=== What is needed ===
Among the entries below, how many lines hold the word "usage"? Reply with the number only.

[Collected data]

——————————

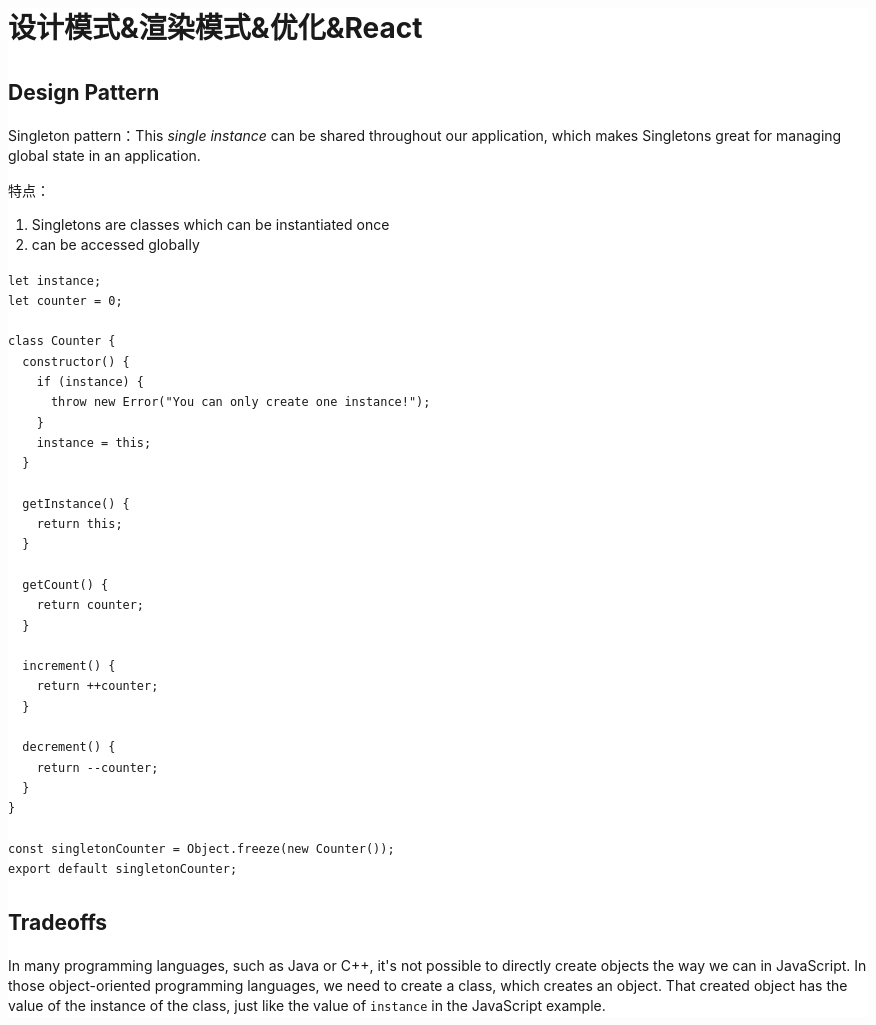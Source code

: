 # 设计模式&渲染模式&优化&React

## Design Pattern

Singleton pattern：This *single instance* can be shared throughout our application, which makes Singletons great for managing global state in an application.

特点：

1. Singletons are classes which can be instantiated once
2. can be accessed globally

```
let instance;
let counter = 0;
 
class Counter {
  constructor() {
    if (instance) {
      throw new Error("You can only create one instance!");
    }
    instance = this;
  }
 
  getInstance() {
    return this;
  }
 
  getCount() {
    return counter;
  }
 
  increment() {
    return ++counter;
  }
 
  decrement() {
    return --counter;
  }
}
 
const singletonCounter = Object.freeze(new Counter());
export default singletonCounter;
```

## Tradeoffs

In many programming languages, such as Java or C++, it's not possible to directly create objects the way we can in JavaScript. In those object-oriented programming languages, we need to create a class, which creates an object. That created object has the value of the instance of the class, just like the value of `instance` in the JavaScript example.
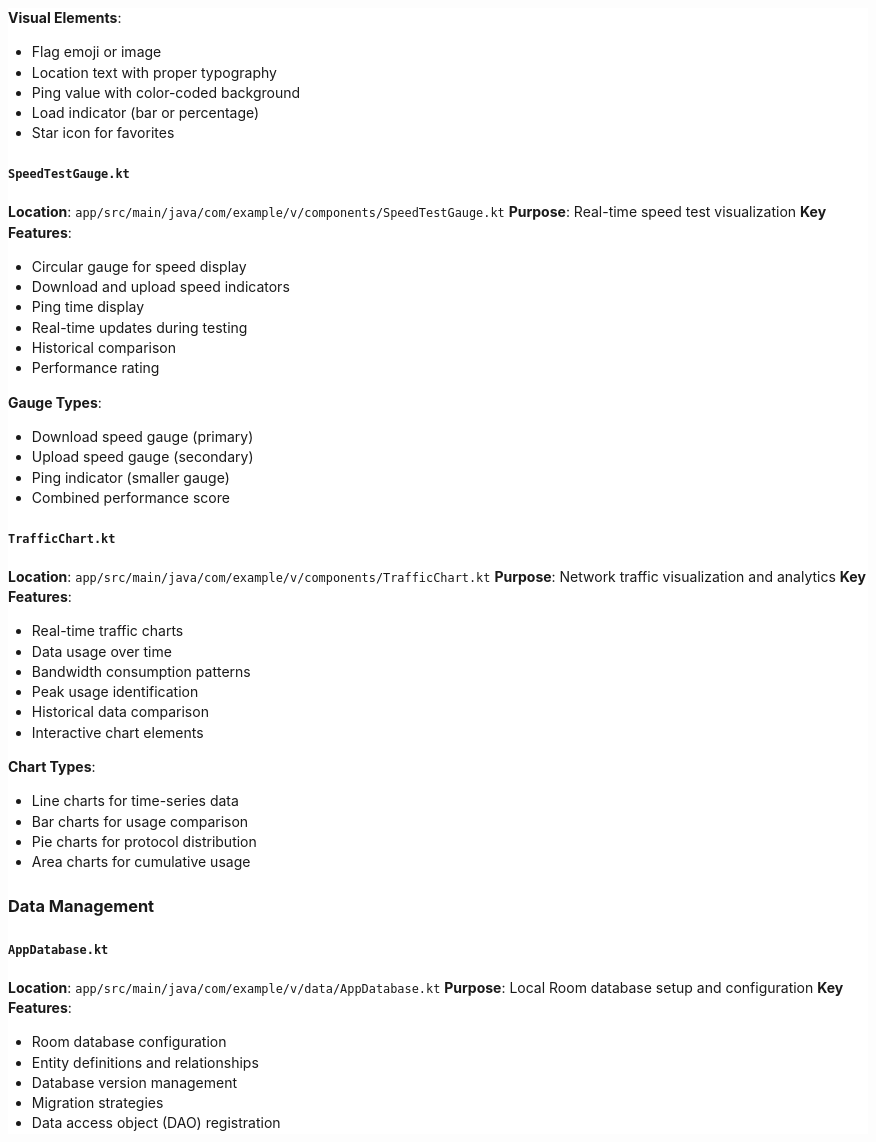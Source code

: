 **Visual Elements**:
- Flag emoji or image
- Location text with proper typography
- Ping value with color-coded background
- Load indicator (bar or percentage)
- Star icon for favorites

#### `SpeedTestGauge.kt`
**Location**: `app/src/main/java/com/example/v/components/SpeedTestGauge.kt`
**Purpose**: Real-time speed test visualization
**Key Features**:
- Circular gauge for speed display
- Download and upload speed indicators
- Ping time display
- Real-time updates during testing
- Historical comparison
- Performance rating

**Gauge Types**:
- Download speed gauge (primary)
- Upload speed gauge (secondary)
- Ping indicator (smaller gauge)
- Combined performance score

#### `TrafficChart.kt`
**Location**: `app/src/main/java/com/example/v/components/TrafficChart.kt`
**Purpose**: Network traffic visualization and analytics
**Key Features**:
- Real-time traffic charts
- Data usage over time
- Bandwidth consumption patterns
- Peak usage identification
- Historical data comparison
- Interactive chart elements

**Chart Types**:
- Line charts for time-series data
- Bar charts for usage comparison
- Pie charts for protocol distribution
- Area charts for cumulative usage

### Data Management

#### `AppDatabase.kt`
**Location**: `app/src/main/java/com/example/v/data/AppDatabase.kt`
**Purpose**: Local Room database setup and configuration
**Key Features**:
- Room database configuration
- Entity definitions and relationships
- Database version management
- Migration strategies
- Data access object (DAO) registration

——————————

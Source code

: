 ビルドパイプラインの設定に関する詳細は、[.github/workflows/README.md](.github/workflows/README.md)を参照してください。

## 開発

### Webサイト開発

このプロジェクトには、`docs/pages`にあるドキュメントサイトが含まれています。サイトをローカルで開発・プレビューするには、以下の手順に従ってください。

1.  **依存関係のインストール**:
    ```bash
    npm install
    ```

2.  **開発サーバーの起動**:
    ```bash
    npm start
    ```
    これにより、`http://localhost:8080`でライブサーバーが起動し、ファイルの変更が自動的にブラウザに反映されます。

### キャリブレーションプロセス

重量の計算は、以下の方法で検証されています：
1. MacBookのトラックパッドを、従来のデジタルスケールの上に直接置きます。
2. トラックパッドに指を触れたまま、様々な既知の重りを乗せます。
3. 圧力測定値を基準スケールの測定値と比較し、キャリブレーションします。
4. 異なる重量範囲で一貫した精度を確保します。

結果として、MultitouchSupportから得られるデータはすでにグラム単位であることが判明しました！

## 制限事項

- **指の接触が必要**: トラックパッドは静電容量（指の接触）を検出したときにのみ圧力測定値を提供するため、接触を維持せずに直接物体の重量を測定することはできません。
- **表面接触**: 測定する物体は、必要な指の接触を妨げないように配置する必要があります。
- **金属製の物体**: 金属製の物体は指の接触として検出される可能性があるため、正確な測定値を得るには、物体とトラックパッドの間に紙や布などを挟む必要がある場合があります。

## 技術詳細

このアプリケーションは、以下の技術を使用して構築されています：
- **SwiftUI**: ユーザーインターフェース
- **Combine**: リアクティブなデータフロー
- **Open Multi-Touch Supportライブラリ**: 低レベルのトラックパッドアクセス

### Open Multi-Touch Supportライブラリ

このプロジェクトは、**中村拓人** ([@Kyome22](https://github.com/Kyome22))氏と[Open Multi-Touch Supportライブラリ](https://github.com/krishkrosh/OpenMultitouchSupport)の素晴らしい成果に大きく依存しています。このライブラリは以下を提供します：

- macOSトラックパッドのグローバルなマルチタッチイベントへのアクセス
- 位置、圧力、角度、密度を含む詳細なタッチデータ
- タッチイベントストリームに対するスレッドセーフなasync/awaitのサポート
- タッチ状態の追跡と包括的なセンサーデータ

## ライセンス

——————————

=== Exercise answer ===
4